§ **Task description**
The whole answer is the data below, retyped exactly.

§ **Provided records**
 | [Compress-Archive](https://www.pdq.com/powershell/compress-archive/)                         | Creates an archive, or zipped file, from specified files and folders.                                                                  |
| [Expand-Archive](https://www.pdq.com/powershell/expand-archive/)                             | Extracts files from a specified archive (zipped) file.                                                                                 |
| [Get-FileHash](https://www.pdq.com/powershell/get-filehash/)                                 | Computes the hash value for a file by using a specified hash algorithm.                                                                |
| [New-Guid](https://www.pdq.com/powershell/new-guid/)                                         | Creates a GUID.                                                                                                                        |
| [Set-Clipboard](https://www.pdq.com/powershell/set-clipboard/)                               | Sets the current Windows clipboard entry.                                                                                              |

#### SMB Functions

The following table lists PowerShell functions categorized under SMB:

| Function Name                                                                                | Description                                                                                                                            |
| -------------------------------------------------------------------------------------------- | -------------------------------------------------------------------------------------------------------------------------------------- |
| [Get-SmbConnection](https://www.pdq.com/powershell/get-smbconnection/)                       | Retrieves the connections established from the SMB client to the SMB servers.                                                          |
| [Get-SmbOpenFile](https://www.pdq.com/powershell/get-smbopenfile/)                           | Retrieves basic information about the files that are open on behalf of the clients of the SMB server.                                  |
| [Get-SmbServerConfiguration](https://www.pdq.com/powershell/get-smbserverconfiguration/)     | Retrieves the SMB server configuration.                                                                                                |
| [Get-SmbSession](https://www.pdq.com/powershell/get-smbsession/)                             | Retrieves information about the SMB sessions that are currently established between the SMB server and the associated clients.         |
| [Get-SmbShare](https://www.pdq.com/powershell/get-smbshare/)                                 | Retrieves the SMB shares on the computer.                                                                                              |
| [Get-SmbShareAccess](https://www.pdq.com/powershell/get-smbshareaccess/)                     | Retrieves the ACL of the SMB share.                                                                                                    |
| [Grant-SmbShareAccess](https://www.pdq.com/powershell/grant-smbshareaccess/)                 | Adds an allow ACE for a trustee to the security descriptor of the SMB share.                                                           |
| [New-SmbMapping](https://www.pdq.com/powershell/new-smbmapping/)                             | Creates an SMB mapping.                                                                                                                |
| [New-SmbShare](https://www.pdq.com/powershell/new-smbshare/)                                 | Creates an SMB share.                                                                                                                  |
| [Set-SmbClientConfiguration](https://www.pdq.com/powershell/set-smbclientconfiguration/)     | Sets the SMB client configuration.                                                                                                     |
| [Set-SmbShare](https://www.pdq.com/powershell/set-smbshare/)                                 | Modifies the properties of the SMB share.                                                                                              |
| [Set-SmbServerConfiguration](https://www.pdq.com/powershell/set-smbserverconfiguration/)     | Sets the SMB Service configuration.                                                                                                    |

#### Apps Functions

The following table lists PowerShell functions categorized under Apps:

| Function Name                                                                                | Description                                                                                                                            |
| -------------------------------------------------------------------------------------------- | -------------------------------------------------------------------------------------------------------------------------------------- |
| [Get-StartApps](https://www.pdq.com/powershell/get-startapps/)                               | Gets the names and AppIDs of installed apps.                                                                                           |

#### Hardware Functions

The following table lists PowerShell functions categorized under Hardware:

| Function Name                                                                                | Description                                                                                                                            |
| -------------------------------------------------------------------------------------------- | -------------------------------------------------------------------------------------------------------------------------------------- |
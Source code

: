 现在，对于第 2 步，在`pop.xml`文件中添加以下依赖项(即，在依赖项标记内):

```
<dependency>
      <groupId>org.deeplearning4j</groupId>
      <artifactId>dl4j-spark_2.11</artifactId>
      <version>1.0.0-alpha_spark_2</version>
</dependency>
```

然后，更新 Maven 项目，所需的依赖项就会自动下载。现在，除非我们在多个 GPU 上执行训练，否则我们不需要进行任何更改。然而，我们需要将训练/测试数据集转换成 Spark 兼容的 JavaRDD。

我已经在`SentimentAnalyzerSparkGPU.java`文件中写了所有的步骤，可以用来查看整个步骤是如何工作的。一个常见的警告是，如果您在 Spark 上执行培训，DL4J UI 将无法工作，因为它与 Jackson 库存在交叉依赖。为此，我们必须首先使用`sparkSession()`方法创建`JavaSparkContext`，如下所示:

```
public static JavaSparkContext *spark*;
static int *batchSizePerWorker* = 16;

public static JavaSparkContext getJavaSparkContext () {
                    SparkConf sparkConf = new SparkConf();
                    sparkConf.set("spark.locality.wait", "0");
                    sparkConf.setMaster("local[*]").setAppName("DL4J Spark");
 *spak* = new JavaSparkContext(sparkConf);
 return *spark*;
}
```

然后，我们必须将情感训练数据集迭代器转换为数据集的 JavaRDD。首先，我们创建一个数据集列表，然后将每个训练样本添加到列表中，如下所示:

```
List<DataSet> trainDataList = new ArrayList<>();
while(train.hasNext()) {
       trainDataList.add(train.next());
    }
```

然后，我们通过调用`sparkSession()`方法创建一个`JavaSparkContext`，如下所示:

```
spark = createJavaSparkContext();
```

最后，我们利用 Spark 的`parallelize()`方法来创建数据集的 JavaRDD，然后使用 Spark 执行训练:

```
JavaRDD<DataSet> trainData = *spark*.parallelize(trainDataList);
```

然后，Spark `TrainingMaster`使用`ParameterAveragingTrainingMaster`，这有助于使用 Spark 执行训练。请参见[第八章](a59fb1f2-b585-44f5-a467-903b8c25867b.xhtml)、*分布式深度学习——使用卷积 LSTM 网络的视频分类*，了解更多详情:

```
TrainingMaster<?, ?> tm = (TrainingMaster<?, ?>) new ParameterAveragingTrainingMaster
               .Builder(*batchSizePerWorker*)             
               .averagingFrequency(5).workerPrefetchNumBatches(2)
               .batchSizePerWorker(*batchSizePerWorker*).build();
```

§ **Written response**
 | [Compress-Archive](https://www.pdq.com/powershell/compress-archive/)                         | Creates an archive, or zipped file, from specified files and folders.                                                                  |
| [Expand-Archive](https://www.pdq.com/powershell/expand-archive/)                             | Extracts files from a specified archive (zipped) file.                                                                                 |
| [Get-FileHash](https://www.pdq.com/powershell/get-filehash/)                                 | Computes the hash value for a file by using a specified hash algorithm.                                                                |
| [New-Guid](https://www.pdq.com/powershell/new-guid/)                                         | Creates a GUID.                                                                                                                        |
| [Set-Clipboard](https://www.pdq.com/powershell/set-clipboard/)                               | Sets the current Windows clipboard entry.                                                                                              |

#### SMB Functions

The following table lists PowerShell functions categorized under SMB:

| Function Name                                                                                | Description                                                                                                                            |
| -------------------------------------------------------------------------------------------- | -------------------------------------------------------------------------------------------------------------------------------------- |
| [Get-SmbConnection](https://www.pdq.com/powershell/get-smbconnection/)                       | Retrieves the connections established from the SMB client to the SMB servers.                                                          |
| [Get-SmbOpenFile](https://www.pdq.com/powershell/get-smbopenfile/)                           | Retrieves basic information about the files that are open on behalf of the clients of the SMB server.                                  |
| [Get-SmbServerConfiguration](https://www.pdq.com/powershell/get-smbserverconfiguration/)     | Retrieves the SMB server configuration.                                                                                                |
| [Get-SmbSession](https://www.pdq.com/powershell/get-smbsession/)                             | Retrieves information about the SMB sessions that are currently established between the SMB server and the associated clients.         |
| [Get-SmbShare](https://www.pdq.com/powershell/get-smbshare/)                                 | Retrieves the SMB shares on the computer.                                                                                              |
| [Get-SmbShareAccess](https://www.pdq.com/powershell/get-smbshareaccess/)                     | Retrieves the ACL of the SMB share.                                                                                                    |
| [Grant-SmbShareAccess](https://www.pdq.com/powershell/grant-smbshareaccess/)                 | Adds an allow ACE for a trustee to the security descriptor of the SMB share.                                                           |
| [New-SmbMapping](https://www.pdq.com/powershell/new-smbmapping/)                             | Creates an SMB mapping.                                                                                                                |
| [New-SmbShare](https://www.pdq.com/powershell/new-smbshare/)                                 | Creates an SMB share.                                                                                                                  |
| [Set-SmbClientConfiguration](https://www.pdq.com/powershell/set-smbclientconfiguration/)     | Sets the SMB client configuration.                                                                                                     |
| [Set-SmbShare](https://www.pdq.com/powershell/set-smbshare/)                                 | Modifies the properties of the SMB share.                                                                                              |
| [Set-SmbServerConfiguration](https://www.pdq.com/powershell/set-smbserverconfiguration/)     | Sets the SMB Service configuration.                                                                                                    |

#### Apps Functions

The following table lists PowerShell functions categorized under Apps:

| Function Name                                                                                | Description                                                                                                                            |
| -------------------------------------------------------------------------------------------- | -------------------------------------------------------------------------------------------------------------------------------------- |
| [Get-StartApps](https://www.pdq.com/powershell/get-startapps/)                               | Gets the names and AppIDs of installed apps.                                                                                           |

#### Hardware Functions

The following table lists PowerShell functions categorized under Hardware:

| Function Name                                                                                | Description                                                                                                                            |
| -------------------------------------------------------------------------------------------- | -------------------------------------------------------------------------------------------------------------------------------------- |
Source code

: 现在，对于第 2 步，在`pop.xml`文件中添加以下依赖项(即，在依赖项标记内):

```
<dependency>
      <groupId>org.deeplearning4j</groupId>
      <artifactId>dl4j-spark_2.11</artifactId>
      <version>1.0.0-alpha_spark_2</version>
</dependency>
```

然后，更新 Maven 项目，所需的依赖项就会自动下载。现在，除非我们在多个 GPU 上执行训练，否则我们不需要进行任何更改。然而，我们需要将训练/测试数据集转换成 Spark 兼容的 JavaRDD。

我已经在`SentimentAnalyzerSparkGPU.java`文件中写了所有的步骤，可以用来查看整个步骤是如何工作的。一个常见的警告是，如果您在 Spark 上执行培训，DL4J UI 将无法工作，因为它与 Jackson 库存在交叉依赖。为此，我们必须首先使用`sparkSession()`方法创建`JavaSparkContext`，如下所示:

```
public static JavaSparkContext *spark*;
static int *batchSizePerWorker* = 16;

public static JavaSparkContext getJavaSparkContext () {
                    SparkConf sparkConf = new SparkConf();
                    sparkConf.set("spark.locality.wait", "0");
                    sparkConf.setMaster("local[*]").setAppName("DL4J Spark");
 *spak* = new JavaSparkContext(sparkConf);
 return *spark*;
}
```

然后，我们必须将情感训练数据集迭代器转换为数据集的 JavaRDD。首先，我们创建一个数据集列表，然后将每个训练样本添加到列表中，如下所示:

```
List<DataSet> trainDataList = new ArrayList<>();
while(train.hasNext()) {
       trainDataList.add(train.next());
    }
```

然后，我们通过调用`sparkSession()`方法创建一个`JavaSparkContext`，如下所示:

```
spark = createJavaSparkContext();
```

最后，我们利用 Spark 的`parallelize()`方法来创建数据集的 JavaRDD，然后使用 Spark 执行训练:

```
JavaRDD<DataSet> trainData = *spark*.parallelize(trainDataList);
```

然后，Spark `TrainingMaster`使用`ParameterAveragingTrainingMaster`，这有助于使用 Spark 执行训练。请参见[第八章](a59fb1f2-b585-44f5-a467-903b8c25867b.xhtml)、*分布式深度学习——使用卷积 LSTM 网络的视频分类*，了解更多详情:

```
TrainingMaster<?, ?> tm = (TrainingMaster<?, ?>) new ParameterAveragingTrainingMaster
               .Builder(*batchSizePerWorker*)             
               .averagingFrequency(5).workerPrefetchNumBatches(2)
               .batchSizePerWorker(*batchSizePerWorker*).build();
```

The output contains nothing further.